● **Data shown**
• • • •
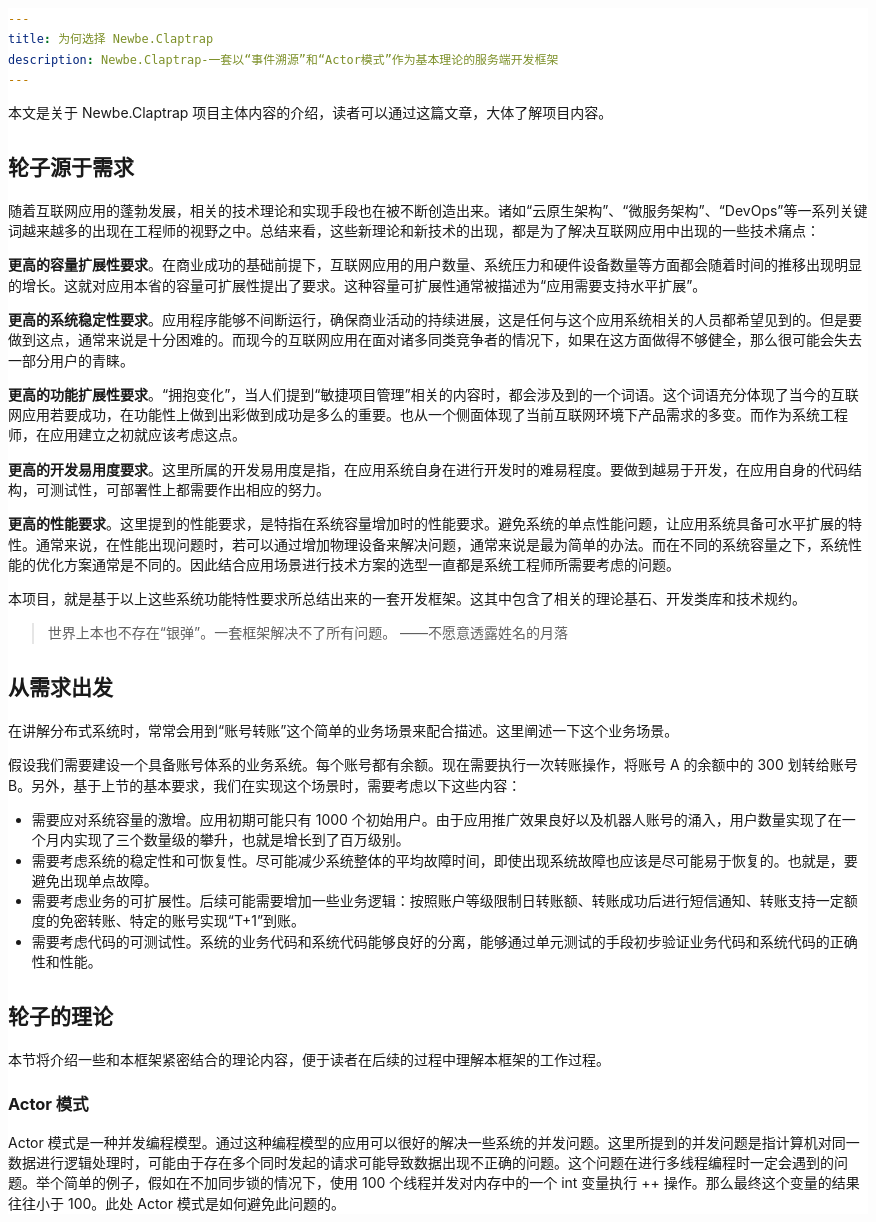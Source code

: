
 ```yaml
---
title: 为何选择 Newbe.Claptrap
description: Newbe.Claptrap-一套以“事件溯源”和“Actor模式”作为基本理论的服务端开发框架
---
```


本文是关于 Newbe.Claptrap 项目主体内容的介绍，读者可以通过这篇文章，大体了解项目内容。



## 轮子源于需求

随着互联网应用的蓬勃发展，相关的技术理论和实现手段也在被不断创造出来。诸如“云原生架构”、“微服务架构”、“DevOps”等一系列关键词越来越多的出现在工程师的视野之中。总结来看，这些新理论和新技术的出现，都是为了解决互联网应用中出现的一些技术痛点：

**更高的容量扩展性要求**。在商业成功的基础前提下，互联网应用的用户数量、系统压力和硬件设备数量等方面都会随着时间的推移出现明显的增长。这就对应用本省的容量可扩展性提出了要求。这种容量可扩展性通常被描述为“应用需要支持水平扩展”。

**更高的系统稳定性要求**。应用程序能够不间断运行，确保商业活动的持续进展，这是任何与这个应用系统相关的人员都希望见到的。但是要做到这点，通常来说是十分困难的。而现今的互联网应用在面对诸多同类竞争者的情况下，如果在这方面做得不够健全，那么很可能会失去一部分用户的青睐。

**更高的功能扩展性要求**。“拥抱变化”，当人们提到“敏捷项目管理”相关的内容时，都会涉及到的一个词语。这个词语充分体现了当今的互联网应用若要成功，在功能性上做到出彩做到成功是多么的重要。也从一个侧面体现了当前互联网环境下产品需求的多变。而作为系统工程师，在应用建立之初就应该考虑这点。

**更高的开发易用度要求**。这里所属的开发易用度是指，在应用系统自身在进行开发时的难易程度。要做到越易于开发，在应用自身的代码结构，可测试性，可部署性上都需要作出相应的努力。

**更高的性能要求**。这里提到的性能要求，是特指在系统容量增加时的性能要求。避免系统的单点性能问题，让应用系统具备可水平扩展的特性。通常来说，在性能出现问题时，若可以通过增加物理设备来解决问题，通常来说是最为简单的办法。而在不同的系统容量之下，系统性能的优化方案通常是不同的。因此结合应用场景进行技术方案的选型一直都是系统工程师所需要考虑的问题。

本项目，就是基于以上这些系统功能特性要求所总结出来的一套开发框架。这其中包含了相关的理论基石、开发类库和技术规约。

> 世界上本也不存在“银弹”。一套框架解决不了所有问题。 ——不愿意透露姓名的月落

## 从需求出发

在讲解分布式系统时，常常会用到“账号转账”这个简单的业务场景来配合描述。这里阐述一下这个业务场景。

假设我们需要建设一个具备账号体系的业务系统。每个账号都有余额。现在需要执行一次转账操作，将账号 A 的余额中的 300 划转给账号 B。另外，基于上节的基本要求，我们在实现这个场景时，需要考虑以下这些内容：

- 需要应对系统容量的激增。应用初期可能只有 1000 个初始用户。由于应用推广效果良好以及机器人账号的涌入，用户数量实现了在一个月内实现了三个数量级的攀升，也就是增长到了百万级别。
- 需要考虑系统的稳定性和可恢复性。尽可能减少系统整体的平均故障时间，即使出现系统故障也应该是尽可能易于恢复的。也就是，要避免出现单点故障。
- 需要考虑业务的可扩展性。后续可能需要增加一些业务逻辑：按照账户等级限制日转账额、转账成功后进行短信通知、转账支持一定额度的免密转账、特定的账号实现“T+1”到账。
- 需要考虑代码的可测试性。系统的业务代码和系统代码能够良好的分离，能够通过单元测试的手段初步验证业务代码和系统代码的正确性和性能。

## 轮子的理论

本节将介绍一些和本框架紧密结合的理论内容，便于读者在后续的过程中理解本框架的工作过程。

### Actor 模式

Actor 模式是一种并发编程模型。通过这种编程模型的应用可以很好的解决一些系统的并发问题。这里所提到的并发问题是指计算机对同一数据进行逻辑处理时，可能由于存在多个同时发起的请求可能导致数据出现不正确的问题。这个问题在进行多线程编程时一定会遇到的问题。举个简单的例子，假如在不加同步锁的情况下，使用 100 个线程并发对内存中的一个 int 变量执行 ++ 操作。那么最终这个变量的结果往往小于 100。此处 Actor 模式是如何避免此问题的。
• • • •
● **Exercise goal**
Look above for the line with "假设我们需要建设一个具备账号体系的业务系统。每个账号都有余额。现在需要执行一次转账操作，将账号 A 的余额中的" and the line with "- 需要考虑业务的可扩展性。". Retype those two lines and every line between them exactly, adding nothing.

● **Answer to the exercise**
假设我们需要建设一个具备账号体系的业务系统。每个账号都有余额。现在需要执行一次转账操作，将账号 A 的余额中的 300 划转给账号 B。另外，基于上节的基本要求，我们在实现这个场景时，需要考虑以下这些内容：

- 需要应对系统容量的激增。应用初期可能只有 1000 个初始用户。由于应用推广效果良好以及机器人账号的涌入，用户数量实现了在一个月内实现了三个数量级的攀升，也就是增长到了百万级别。
- 需要考虑系统的稳定性和可恢复性。尽可能减少系统整体的平均故障时间，即使出现系统故障也应该是尽可能易于恢复的。也就是，要避免出现单点故障。
- 需要考虑业务的可扩展性。后续可能需要增加一些业务逻辑：按照账户等级限制日转账额、转账成功后进行短信通知、转账支持一定额度的免密转账、特定的账号实现“T+1”到账。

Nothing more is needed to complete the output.